» Task goal
Locate the string "integration" in the listing below. Copy every line where it is found.

» Available records
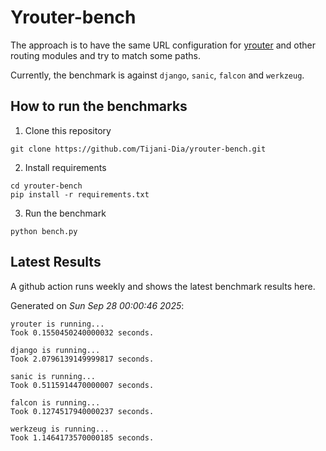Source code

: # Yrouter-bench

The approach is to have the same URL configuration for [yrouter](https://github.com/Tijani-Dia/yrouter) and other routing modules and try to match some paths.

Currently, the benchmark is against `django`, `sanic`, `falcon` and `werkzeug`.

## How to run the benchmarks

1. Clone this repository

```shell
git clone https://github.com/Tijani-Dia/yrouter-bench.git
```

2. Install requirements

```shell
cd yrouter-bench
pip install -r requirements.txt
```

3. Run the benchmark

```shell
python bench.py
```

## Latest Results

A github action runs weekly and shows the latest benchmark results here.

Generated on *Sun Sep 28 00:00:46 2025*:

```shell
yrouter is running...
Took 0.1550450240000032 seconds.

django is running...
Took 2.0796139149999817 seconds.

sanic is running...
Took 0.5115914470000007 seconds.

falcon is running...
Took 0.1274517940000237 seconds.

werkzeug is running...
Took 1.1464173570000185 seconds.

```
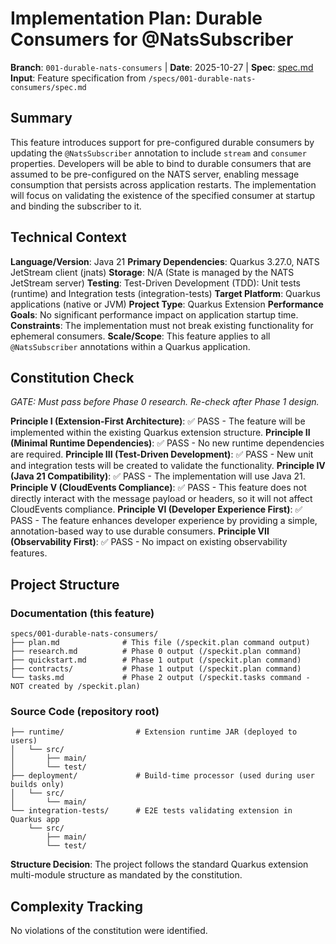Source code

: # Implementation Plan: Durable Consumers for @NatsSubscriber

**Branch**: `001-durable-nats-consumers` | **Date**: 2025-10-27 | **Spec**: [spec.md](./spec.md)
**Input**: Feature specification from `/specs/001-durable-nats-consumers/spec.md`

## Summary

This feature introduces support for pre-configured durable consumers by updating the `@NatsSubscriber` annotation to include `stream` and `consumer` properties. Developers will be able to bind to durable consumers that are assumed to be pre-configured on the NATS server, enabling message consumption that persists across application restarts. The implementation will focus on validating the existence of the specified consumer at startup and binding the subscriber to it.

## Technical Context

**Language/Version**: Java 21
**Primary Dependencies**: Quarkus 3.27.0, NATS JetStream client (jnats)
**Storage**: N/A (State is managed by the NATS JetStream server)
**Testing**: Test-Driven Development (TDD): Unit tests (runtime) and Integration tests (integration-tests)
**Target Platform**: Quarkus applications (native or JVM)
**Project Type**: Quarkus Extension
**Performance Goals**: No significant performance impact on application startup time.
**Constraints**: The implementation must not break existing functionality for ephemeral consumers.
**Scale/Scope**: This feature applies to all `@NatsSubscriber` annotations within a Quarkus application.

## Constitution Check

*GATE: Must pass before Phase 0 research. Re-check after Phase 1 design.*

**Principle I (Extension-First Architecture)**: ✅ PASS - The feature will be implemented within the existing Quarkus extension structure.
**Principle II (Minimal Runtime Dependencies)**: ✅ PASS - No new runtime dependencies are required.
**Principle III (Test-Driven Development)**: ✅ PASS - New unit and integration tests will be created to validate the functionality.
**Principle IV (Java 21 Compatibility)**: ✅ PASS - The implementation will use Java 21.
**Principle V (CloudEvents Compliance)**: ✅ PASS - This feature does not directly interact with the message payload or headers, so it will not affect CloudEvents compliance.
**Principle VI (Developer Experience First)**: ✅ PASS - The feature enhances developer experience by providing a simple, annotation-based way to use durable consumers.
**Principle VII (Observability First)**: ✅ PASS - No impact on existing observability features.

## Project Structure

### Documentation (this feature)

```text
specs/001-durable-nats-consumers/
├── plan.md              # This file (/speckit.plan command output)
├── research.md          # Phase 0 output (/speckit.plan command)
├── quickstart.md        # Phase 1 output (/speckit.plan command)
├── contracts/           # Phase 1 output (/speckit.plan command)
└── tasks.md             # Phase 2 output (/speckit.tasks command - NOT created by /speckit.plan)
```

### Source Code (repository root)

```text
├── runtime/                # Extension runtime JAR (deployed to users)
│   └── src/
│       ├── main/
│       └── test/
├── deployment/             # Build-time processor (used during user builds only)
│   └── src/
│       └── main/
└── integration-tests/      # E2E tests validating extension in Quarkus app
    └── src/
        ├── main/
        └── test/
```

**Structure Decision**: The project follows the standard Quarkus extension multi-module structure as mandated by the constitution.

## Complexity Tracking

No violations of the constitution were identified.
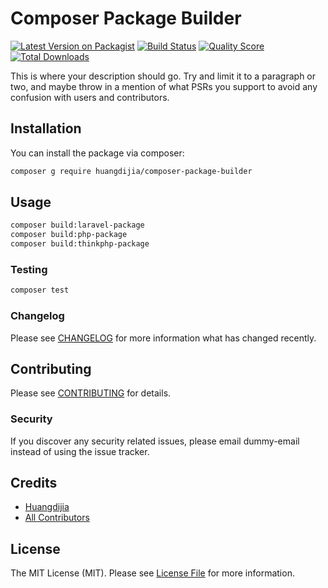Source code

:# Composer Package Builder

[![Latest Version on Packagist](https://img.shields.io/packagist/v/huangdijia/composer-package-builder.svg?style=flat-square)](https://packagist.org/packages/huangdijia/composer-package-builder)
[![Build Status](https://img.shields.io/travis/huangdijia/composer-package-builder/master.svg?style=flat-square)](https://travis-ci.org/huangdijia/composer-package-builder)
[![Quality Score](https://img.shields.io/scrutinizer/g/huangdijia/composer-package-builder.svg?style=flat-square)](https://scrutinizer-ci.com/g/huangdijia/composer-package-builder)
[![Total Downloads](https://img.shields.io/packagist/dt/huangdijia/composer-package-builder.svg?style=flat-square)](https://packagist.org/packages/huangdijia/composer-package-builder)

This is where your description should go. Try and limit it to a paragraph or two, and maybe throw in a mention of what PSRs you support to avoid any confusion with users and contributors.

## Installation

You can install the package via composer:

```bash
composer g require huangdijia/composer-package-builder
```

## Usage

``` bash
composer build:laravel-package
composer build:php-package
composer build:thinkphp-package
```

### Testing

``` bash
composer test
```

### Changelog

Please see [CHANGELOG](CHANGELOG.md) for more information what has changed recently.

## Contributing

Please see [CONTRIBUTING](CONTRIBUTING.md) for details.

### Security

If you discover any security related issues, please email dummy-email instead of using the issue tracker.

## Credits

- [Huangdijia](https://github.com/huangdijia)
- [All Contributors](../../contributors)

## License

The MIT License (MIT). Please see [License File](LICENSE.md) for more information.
--
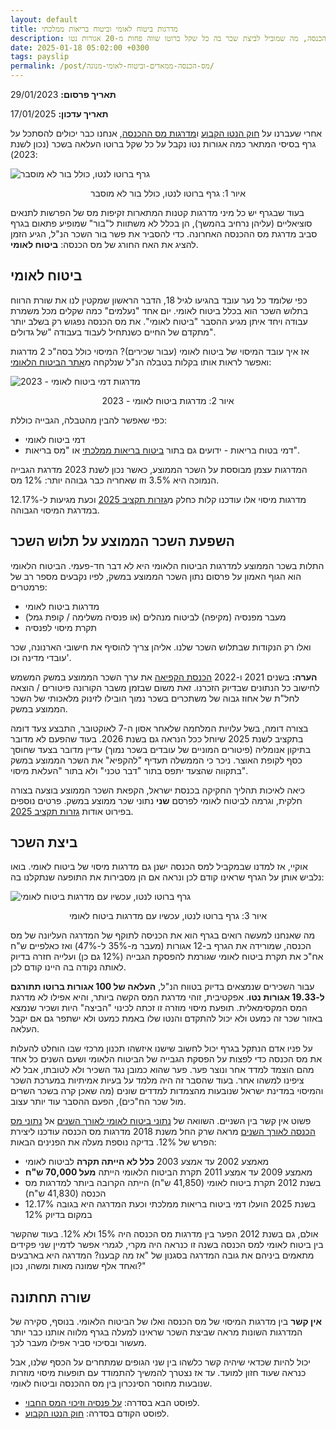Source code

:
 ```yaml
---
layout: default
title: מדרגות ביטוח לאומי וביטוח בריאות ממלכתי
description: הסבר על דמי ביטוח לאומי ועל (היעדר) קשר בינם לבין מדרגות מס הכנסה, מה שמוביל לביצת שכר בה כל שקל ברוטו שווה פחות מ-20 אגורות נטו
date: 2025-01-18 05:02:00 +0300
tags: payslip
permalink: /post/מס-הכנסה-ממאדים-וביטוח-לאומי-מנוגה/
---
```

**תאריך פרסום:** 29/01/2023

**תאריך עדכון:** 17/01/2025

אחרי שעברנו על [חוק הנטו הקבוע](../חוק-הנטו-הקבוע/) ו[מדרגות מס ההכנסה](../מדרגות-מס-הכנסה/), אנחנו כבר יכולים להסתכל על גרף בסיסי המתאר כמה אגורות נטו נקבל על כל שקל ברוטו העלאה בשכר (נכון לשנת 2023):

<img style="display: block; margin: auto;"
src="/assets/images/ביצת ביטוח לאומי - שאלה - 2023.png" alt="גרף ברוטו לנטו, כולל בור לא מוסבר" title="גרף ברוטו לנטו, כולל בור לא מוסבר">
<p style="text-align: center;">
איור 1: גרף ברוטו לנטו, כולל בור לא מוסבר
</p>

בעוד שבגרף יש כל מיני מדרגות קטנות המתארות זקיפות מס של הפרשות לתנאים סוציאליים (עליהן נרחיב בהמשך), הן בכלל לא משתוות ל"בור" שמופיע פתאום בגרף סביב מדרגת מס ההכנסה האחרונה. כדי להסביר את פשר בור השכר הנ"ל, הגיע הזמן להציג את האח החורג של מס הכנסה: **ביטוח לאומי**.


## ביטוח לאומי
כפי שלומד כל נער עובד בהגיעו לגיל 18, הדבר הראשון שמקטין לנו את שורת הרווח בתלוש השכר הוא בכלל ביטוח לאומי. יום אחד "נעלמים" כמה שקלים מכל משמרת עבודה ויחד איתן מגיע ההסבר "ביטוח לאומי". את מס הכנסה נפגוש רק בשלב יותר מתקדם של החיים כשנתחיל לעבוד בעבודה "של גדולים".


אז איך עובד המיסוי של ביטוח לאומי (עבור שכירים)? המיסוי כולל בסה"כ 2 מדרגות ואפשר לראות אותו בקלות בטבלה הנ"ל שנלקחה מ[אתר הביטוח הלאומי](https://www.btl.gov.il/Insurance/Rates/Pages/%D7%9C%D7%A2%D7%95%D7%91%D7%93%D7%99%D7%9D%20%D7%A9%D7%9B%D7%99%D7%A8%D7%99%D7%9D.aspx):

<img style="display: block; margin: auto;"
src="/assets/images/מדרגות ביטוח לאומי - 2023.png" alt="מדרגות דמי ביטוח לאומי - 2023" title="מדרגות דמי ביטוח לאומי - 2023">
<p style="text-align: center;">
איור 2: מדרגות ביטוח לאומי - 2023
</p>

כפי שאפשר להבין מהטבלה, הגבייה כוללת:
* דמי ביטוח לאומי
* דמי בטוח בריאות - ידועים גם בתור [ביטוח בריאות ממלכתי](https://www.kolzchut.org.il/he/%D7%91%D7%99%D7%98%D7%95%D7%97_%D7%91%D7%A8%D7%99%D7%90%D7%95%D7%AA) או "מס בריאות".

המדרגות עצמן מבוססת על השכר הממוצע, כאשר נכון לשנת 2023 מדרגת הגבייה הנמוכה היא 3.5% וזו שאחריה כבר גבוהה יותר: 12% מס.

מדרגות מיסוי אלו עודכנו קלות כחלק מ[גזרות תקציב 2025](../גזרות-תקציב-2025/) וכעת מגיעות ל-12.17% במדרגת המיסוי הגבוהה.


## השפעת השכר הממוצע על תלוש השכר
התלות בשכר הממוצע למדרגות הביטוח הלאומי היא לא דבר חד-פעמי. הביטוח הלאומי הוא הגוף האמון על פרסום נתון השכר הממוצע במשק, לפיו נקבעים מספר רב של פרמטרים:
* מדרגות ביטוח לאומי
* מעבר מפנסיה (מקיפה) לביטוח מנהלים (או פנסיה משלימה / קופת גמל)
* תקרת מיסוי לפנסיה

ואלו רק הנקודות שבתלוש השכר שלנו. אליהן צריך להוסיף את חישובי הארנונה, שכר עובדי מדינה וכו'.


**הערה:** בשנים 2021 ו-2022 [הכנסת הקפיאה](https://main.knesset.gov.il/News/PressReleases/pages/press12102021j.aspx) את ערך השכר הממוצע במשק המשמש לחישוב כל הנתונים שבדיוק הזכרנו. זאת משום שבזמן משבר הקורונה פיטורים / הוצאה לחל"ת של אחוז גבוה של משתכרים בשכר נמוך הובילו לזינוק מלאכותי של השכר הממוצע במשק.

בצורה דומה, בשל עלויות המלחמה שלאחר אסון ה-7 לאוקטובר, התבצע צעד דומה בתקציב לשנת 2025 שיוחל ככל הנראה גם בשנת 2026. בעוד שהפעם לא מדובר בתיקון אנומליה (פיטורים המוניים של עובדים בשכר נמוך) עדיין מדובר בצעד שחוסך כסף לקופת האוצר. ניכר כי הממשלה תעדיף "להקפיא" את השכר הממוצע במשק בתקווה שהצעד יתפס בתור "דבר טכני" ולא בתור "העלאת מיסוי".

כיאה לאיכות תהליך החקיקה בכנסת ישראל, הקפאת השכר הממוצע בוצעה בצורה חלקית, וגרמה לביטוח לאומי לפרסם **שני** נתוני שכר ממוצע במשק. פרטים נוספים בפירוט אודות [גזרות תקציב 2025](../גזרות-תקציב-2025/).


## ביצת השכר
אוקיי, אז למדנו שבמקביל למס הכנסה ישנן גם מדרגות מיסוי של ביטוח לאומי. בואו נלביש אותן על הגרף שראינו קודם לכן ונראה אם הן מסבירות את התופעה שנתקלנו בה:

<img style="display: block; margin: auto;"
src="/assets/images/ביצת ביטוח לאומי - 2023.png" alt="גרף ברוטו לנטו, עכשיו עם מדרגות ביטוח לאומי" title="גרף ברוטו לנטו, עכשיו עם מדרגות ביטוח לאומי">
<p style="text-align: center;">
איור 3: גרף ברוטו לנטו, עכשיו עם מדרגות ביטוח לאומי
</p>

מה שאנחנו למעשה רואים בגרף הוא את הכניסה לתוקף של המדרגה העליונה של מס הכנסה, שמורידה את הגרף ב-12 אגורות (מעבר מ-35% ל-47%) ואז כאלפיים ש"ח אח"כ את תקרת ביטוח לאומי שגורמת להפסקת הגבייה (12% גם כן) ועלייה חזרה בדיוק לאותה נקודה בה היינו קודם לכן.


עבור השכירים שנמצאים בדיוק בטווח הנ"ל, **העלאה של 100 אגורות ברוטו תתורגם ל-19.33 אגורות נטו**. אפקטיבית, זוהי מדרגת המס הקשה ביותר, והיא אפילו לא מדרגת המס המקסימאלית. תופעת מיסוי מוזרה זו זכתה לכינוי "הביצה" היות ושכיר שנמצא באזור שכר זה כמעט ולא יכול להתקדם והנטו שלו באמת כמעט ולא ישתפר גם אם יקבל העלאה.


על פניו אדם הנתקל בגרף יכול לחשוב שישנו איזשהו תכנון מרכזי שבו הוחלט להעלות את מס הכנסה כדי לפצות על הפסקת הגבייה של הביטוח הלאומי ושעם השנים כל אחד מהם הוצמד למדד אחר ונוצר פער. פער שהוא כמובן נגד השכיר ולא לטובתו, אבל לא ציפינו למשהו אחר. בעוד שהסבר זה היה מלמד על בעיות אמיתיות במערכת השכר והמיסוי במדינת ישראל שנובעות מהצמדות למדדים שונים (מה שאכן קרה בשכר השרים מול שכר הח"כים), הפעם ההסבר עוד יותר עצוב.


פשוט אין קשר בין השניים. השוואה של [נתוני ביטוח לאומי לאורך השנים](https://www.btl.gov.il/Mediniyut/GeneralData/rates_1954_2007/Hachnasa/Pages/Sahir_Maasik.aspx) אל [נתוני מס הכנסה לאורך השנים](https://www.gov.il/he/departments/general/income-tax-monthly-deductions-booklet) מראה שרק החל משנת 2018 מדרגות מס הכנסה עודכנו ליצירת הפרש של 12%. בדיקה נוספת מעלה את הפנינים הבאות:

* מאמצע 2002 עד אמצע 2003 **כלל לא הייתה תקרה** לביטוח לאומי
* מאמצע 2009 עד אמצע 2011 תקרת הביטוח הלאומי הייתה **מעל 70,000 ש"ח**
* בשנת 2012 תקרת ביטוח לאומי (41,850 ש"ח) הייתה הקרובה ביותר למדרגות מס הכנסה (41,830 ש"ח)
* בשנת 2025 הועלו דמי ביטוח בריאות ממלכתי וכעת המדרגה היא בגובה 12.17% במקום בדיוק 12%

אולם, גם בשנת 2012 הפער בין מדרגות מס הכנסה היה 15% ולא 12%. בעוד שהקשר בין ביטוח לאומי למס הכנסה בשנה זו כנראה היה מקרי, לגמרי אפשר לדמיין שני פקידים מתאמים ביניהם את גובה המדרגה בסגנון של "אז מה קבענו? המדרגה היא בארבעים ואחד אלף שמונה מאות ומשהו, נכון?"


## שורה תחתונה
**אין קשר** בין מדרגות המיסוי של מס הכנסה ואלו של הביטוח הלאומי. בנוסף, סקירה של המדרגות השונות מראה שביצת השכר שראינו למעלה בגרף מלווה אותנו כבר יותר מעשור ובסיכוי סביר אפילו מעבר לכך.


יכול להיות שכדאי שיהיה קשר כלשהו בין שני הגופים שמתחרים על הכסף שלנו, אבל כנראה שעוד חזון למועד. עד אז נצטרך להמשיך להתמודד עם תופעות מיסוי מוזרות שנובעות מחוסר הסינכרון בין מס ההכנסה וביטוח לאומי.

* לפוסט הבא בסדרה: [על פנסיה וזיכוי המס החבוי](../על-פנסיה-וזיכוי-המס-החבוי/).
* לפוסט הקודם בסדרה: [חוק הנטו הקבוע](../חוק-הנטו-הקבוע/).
---
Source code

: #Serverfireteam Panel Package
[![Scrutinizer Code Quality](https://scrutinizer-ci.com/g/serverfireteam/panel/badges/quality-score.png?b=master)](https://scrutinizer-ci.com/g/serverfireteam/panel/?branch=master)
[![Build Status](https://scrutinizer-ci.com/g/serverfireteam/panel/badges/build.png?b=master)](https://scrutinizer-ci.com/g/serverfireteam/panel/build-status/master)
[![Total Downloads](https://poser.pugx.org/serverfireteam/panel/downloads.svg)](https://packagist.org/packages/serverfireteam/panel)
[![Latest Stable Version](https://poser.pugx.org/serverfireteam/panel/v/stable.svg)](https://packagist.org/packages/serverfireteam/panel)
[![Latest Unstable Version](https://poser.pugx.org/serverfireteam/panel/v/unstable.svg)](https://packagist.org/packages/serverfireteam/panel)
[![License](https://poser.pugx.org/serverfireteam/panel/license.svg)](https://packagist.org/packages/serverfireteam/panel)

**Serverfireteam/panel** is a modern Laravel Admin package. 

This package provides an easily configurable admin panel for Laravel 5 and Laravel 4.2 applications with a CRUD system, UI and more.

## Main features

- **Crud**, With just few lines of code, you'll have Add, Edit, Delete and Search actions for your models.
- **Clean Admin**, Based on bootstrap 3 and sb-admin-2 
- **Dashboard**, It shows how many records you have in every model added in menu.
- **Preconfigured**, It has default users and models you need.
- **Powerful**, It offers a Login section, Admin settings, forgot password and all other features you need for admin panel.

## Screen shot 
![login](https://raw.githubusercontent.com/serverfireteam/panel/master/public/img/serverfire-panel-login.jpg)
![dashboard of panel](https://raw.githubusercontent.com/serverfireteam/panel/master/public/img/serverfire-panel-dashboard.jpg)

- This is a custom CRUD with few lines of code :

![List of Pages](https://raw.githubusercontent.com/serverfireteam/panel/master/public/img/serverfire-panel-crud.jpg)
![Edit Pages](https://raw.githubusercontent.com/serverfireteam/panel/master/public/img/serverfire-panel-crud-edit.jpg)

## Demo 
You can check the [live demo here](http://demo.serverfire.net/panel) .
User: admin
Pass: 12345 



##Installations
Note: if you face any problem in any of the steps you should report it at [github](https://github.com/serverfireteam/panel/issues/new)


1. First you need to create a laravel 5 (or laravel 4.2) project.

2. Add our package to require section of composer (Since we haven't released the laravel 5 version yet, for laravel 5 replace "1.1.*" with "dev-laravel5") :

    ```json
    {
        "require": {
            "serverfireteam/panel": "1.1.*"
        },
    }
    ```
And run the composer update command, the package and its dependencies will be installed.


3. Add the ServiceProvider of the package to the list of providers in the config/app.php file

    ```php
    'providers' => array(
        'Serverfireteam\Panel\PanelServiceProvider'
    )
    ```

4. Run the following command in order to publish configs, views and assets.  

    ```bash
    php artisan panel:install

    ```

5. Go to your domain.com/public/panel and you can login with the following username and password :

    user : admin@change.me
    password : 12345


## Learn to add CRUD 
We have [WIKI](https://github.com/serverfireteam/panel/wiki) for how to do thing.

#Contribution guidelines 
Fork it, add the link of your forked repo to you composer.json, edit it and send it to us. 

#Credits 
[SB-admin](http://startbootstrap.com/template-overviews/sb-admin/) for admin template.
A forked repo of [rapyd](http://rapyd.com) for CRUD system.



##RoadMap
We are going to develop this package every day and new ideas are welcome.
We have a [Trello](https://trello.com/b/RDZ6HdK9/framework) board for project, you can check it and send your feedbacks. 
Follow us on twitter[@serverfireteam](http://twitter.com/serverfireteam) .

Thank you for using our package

» Answer to the problem
**Testing**: Test-Driven Development (TDD): Unit tests (runtime) and Integration tests (integration-tests)
**Principle III (Test-Driven Development)**: ✅ PASS - New unit and integration tests will be created to validate the functionality.
└── integration-tests/      # E2E tests validating extension in Quarkus app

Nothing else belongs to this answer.